----- DATA EXTRACT -----
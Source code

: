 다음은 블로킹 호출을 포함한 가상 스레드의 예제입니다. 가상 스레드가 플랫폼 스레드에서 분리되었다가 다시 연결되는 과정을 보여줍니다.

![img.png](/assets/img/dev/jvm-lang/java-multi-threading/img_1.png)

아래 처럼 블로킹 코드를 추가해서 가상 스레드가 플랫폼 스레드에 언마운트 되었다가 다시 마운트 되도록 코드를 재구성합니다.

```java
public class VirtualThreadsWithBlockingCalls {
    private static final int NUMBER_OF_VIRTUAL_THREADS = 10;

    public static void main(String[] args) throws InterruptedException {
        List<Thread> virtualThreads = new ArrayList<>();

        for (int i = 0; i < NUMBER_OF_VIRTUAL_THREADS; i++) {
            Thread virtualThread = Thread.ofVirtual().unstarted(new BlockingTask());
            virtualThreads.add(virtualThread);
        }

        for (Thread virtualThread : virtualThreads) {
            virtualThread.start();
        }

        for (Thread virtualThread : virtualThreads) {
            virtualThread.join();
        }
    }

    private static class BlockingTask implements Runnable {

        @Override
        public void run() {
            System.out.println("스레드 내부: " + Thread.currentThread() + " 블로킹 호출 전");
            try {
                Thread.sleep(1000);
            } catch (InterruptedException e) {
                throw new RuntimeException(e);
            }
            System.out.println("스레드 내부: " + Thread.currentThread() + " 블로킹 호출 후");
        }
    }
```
-----
**EXERCISE AIM**
Where a line in the entries holds "InterruptedException", copy that line.

**WRITTEN REPLY**
    public static void main(String[] args) throws InterruptedException {
            } catch (InterruptedException e) {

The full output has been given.